Anyway, lets go to the query. The first part:
SELECT DISTINCT col1
FROM table1
WHERE col2 > 'some time'
is not at all easy to be optimized. You probably have or may have a few thousand (or million) different values of col2
that match the condition and for every one of them, there may be tens or thousands (or more!) distinct values of col1
. So, even if an index on (col2, col1)
is used, the execution has to do a lot of sorting (for every different col2
value, it would find a (sorted) list of col1
values and then try to sort these (millions) lists. Not very efficient.)
One thing you can do is identify that SELECT DISTINCT col1
is the same as SELECT col1 ... GROUP BY col1
and change the code to:
SELECT col1
FROM table1
WHERE col2 > 'some time'
GROUP BY col1
so you can apply the trick/transformation:
SELECT col1
FROM table1
GROUP BY col1
HAVING MAX(col2) > 'some time'
This can use a different index, on (col1, col2)
, and much more efficiently that before because no sorting is needed.
Then we have the second part, the subquery with table2
. I prefer NOT EXISTS
over NOT IN
because it avoids the trap of NULL
values (that gives unexpected results with NOT IN
), so I'll rewrite the query as:
SELECT col1
FROM table1 AS a
GROUP BY col1
HAVING MAX(col2) > 'some time'
AND NOT EXISTS
( SELECT 1
FROM table2 AS b
WHERE b.col1 = a.col1
AND b.col2 NOT LIKE '%XYZ%'
) ;
An index on table2 (col1, col2)
would help this, too, but the NOT LIKE '%...'
construct suggests it cannot be very fast.
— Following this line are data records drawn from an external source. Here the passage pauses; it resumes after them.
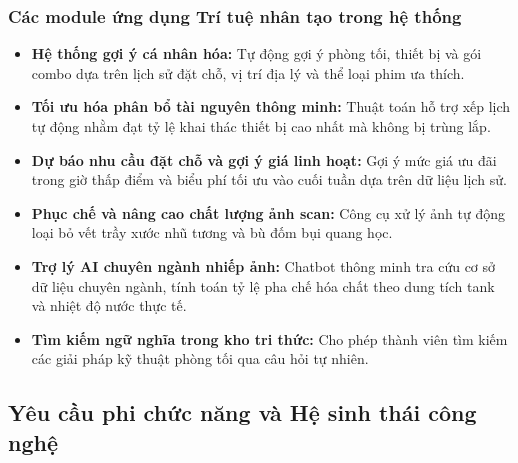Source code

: \subsubsection{Các module ứng dụng Trí tuệ nhân tạo trong hệ thống}
\begin{itemize}[leftmargin=2em]
    \item \textbf{Hệ thống gợi ý cá nhân hóa:} Tự động gợi ý phòng tối, thiết bị và gói combo dựa trên lịch sử đặt chỗ, vị trí địa lý và thể loại phim ưa thích.
    \item \textbf{Tối ưu hóa phân bổ tài nguyên thông minh:} Thuật toán hỗ trợ xếp lịch tự động nhằm đạt tỷ lệ khai thác thiết bị cao nhất mà không bị trùng lắp.
    \item \textbf{Dự báo nhu cầu đặt chỗ và gợi ý giá linh hoạt:} Gợi ý mức giá ưu đãi trong giờ thấp điểm và biểu phí tối ưu vào cuối tuần dựa trên dữ liệu lịch sử.
    \item \textbf{Phục chế và nâng cao chất lượng ảnh scan:} Công cụ xử lý ảnh tự động loại bỏ vết trầy xước nhũ tương và bù đốm bụi quang học.
    \item \textbf{Trợ lý AI chuyên ngành nhiếp ảnh:} Chatbot thông minh tra cứu cơ sở dữ liệu chuyên ngành, tính toán tỷ lệ pha chế hóa chất theo dung tích tank và nhiệt độ nước thực tế.
    \item \textbf{Tìm kiếm ngữ nghĩa trong kho tri thức:} Cho phép thành viên tìm kiếm các giải pháp kỹ thuật phòng tối qua câu hỏi tự nhiên.
\end{itemize}

\subsection{Yêu cầu phi chức năng và Hệ sinh thái công nghệ}

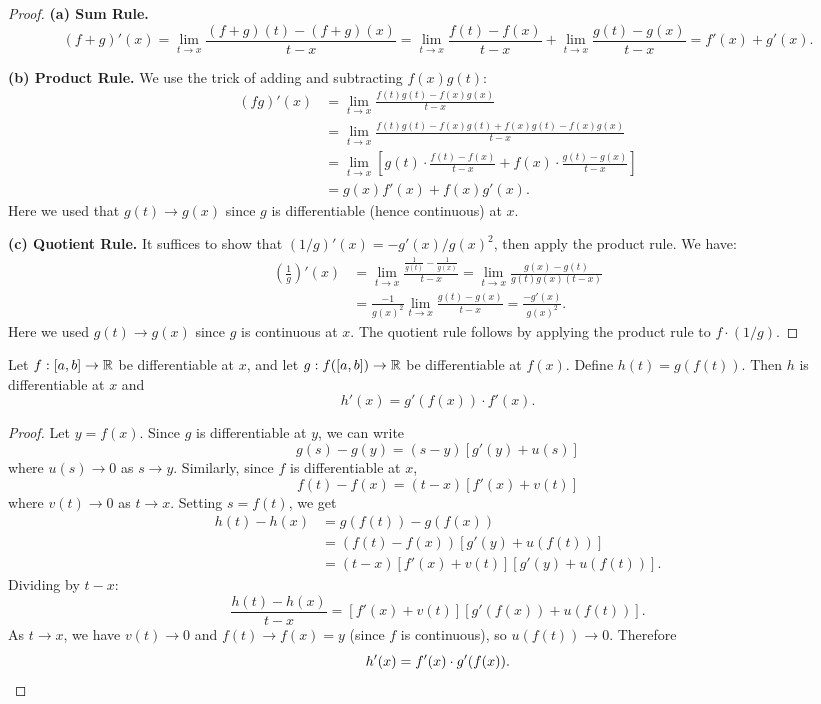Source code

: \documentclass[../master/master.tex]{subfiles}
\begin{document}
\begin{proof}
\textbf{(a) Sum Rule.}
\[
(f+g)'(x) = \lim_{t \to x} \frac{(f+g)(t) - (f+g)(x)}{t - x} = \lim_{t \to x} \frac{f(t) - f(x)}{t-x} + \lim_{t \to x} \frac{g(t) - g(x)}{t - x} = f'(x) + g'(x).
\]

\textbf{(b) Product Rule.} We use the trick of adding and subtracting $f(x)g(t)$:
\begin{align*}
(fg)'(x) &= \lim_{t \to x} \frac{f(t)g(t) - f(x)g(x)}{t - x} \\
&= \lim_{t \to x} \frac{f(t)g(t) - f(x)g(t) + f(x)g(t) - f(x)g(x)}{t - x} \\
&= \lim_{t \to x} \left[ g(t) \cdot \frac{f(t) - f(x)}{t - x} + f(x) \cdot \frac{g(t) - g(x)}{t - x} \right] \\
&= g(x) f'(x) + f(x) g'(x).
\end{align*}
Here we used that $g(t) \to g(x)$ since $g$ is differentiable (hence continuous) at $x$.

\textbf{(c) Quotient Rule.} It suffices to show that $(1/g)'(x) = -g'(x)/g(x)^2$, then apply the product rule. We have:
\begin{align*}
\left(\frac{1}{g}\right)'(x) &= \lim_{t \to x} \frac{\frac{1}{g(t)} - \frac{1}{g(x)}}{t - x} = \lim_{t \to x} \frac{g(x) - g(t)}{g(t)g(x)(t - x)} \\
&= \frac{-1}{g(x)^2} \lim_{t \to x} \frac{g(t) - g(x)}{t - x} = \frac{-g'(x)}{g(x)^2}.
\end{align*}
Here we used $g(t) \to g(x)$ since $g$ is continuous at $x$. The quotient rule follows by applying the product rule to $f \cdot (1/g)$.
\end{proof}

\begin{theorem}
Let $f: [a,b] \to \R$ be differentiable at $x$, and let $g: f([a,b]) \to \R$ be differentiable at $f(x)$. Define $h(t) = g(f(t))$. Then $h$ is differentiable at $x$ and
\[
h'(x) = g'(f(x)) \cdot f'(x).
\]
\end{theorem}

\begin{proof}
Let $y = f(x)$. Since $g$ is differentiable at $y$, we can write
\[
g(s) - g(y) = (s - y)[g'(y) + u(s)]
\]
where $u(s) \to 0$ as $s \to y$. Similarly, since $f$ is differentiable at $x$,
\[
f(t) - f(x) = (t - x)[f'(x) + v(t)]
\]
where $v(t) \to 0$ as $t \to x$. Setting $s = f(t)$, we get
\begin{align*}
h(t) - h(x) &= g(f(t)) - g(f(x)) \\
&= (f(t) - f(x))[g'(y) + u(f(t))] \\
&= (t - x)[f'(x) + v(t)][g'(y) + u(f(t))].
\end{align*}
Dividing by $t - x$:
\[
\frac{h(t) - h(x)}{t - x} = [f'(x) + v(t)][g'(f(x)) + u(f(t))].
\]
As $t \to x$, we have $v(t) \to 0$ and $f(t) \to f(x) = y$ (since $f$ is continuous), so $u(f(t)) \to 0$. Therefore
\[
h'(x) = f'(x) \cdot g'(f(x)). \qedhere
\]
\end{proof}
\end{document}
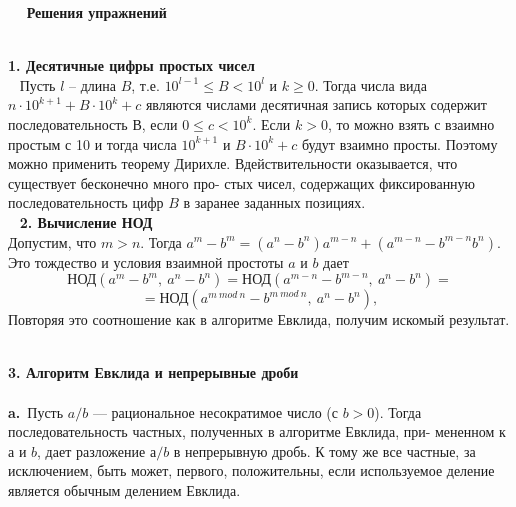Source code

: \documentclass{mai_book}
\begin{document}
\newtop{ }
\begin{center} %
\ \newline\ \newline
\Large \textbf{Решения упражнений}\\
\ \newline
\end{center}
\noindent\textbf{1. Десятичные цифры простых чисел}\\
\ \newline
\hspace*{15pt}Пусть $l$ -- длина $B$, т.е. $10^{l-1}\leqslant B <10^l$\: и \:$k\geqslant 0$. Тогда числа вида\linebreak
$n\cdot10^{k+1} + B\cdot10^k + c$ являются числами десятичная запись которых\linebreak
содержит последовательность $В$, если $ 0 \leqslant c < 10^k.$ Если $k > 0$, то\linebreak
можно взять $с$ взаимно простым с 10 и тогда числа $10^{k+1}$ и $B\cdot10^k + c$\linebreak
будут взаимно просты. Поэтому можно применить теорему Дирихле. В\linebreak действительности оказывается, что существует бесконечно много про­-\linebreak
стых чисел, содержащих фиксированную последовательность цифр $B$ в\linebreak
заранее заданных позициях.\\
\ \newline
\noindent\textbf{2. Вычисление НОД}\\

\hspace*{0pt} Допустим, что $m>n$. Тогда $a^m - b^m = (a^n-b^n)a^{m-n}+(a^{m-n}-b^{m-n}b^n)$.\linebreak 
Это тождество и условия взаимной простоты $a$ и $b$ дает\newline
$$\text{НОД}(a^m-b^m,\ a^n-b^n)=\text{НОД}(a^{m-n}-b^{m-n},\ a^n-b^n)=$$
	$$=\text{НОД}(a^{m\ mod\ n}-b^{m\ mod\ n},\ a^n-b^n),$$
Повторяя это соотношение как в алгоритме Евклида, получим искомый результат.
\ \newline



\noindent\textbf{3. Алгоритм Евклида и непрерывные дроби}\\
\\
\hspace*{10pt} \textbf{a.}\ Пусть $a/b$ — рациональное несократимое число (с $b > 0$). Тогда\linebreak 
последовательность частных, полученных в алгоритме Евклида, при­-\linebreak
мененном к $а$ и $b$, дает разложение $а/b$ в непрерывную дробь. К тому\linebreak
же все частные, за исключением, быть может, первого, положительны,\linebreak
если используемое деление является обычным делением Евклида.\linebreak
\end{document}
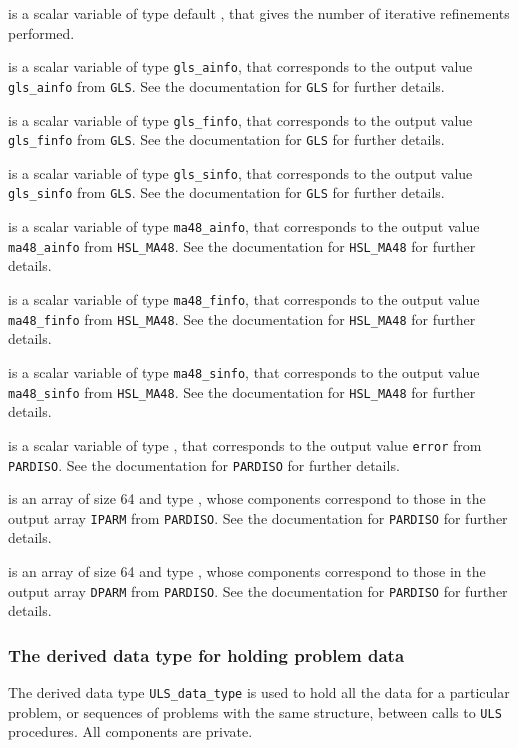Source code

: \documentclass{galahad}
\newcommand{\packagename}{ULS}
\begin{document}
\begin{description}
 is a scalar variable of type default \integer,
that gives the number of iterative refinements performed.

 is a scalar variable of type {\tt gls\_ainfo},
that corresponds to the output value {\tt gls\_ainfo}
from {\tt GLS}. See the documentation for {\tt GLS} for further
details.

 is a scalar variable of type {\tt gls\_finfo},
that corresponds to the output value {\tt gls\_finfo}
from {\tt GLS}. See the documentation for {\tt GLS} for further
details.

 is a scalar variable of type {\tt gls\_sinfo},
that corresponds to the output value {\tt gls\_sinfo}
from {\tt GLS}. See the documentation for {\tt GLS} for further
details.

 is a scalar variable of type {\tt ma48\_ainfo},
that corresponds to the output value {\tt ma48\_ainfo}
from {\tt HSL\_MA48}. See the documentation for {\tt HSL\_MA48} for further
details.

 is a scalar variable of type {\tt ma48\_finfo},
that corresponds to the output value {\tt ma48\_finfo}
from {\tt HSL\_MA48}. See the documentation for {\tt HSL\_MA48} for further
details.

 is a scalar variable of type {\tt ma48\_sinfo},
that corresponds to the output value {\tt ma48\_sinfo}
from {\tt HSL\_MA48}. See the documentation for {\tt HSL\_MA48} for further
details.

 is a scalar variable of type \integer,
that corresponds to the output value {\tt error}
from {\tt PARDISO}. See the documentation for {\tt PARDISO} for further
details.

 is an array of size 64 and type \integer,
whose components correspond to those in the output array {\tt IPARM}
from {\tt PARDISO}. See the documentation for {\tt PARDISO} for further
details.

 is an array of size 64 and type \realdp,
whose components correspond to those in the output array {\tt DPARM}
from {\tt PARDISO}. See the documentation for {\tt PARDISO} for further
details.

\end{description}


\subsubsection{The derived data type for holding problem data}\label{typedata}
The derived data type
{\tt \packagename\_data\_type}
is used to hold all the data for a particular problem,
or sequences of problems with the same structure, between calls to
{\tt \packagename} procedures.
All components are private.
\end{document}
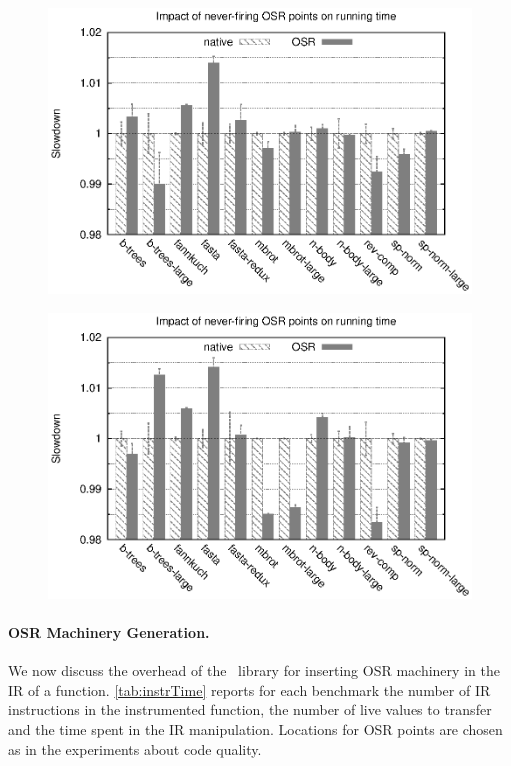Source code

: \ifdefined\noauthorea
\begin{figure}[t]
\begin{center}
\includegraphics[width=0.95\columnwidth]{figures/code-quality-noBB/code-quality-noBB.eps}
\caption{\protect}
\end{center}
\end{figure}
\fi

\ifdefined\noauthorea
\begin{figure}[t]
\begin{center}
\includegraphics[width=0.95\columnwidth]{figures/code-quality-O1-noBB/code-quality-O1-noBB.eps}
\caption{\protect}
\end{center}
\end{figure}
\fi

\ifauthorea{\newline}{}
\paragraph{OSR Machinery Generation.}
We now discuss the overhead of the \osrkit\ library for inserting OSR machinery in the IR of a function. \mytable\ref{tab:instrTime} reports for each benchmark the number of IR instructions in the instrumented function, the number of live values to transfer and the time spent in the IR manipulation. Locations for OSR points are chosen as in the experiments about code quality.

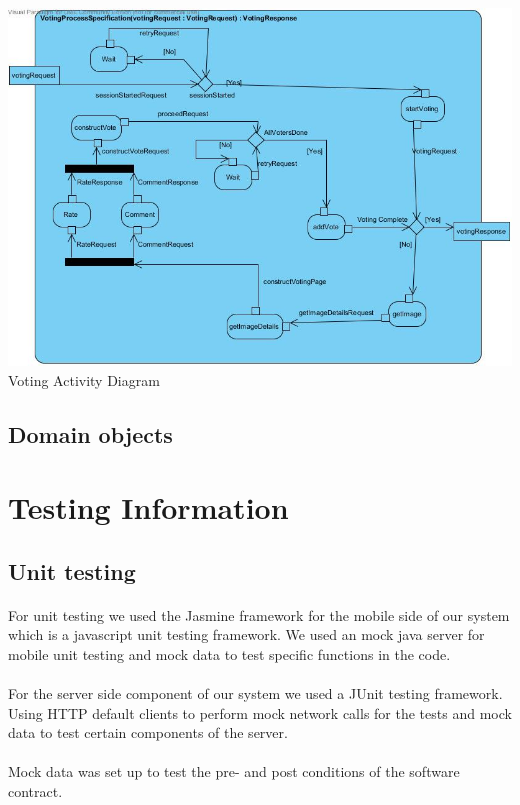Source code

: \documentclass[10pt,a4paper]{article}
\begin{document}
\begin{center}
\advance\leftskip-2cm
\includegraphics[width=170mm]{Pictures/VotingActivityDiagram.jpg} 
Voting Activity Diagram 
\end{center}

\subsection{Domain objects}
\section{Testing Information}
\subsection{Unit testing}
\paragraph{}For unit testing we used the Jasmine framework for the mobile side of our system which is a javascript unit testing framework. We used an mock java server for mobile unit testing and mock data to test specific functions in the code.
\paragraph{} For the server side component of our system we used a JUnit testing framework. Using HTTP default clients to perform mock network calls for the tests and mock data to test certain components of the server.
\paragraph{}Mock data was set up to test the pre- and post conditions of the software contract.
\end{document}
You can also try this variation, depending on the data distribution, it may be more efficient than the previous:
SELECT col1
FROM table1 AS a
WHERE NOT EXISTS
( SELECT 1
FROM table2 AS b
WHERE b.col1 = a.col1
AND b.col2 NOT LIKE '%XYZ%'
)
GROUP BY col1
HAVING MAX(col2) > 'some time' ;
CREATE TABLE
statements and theEXPLAIN
plan.SHOW CREATE TABLE table1;
(and same for table2)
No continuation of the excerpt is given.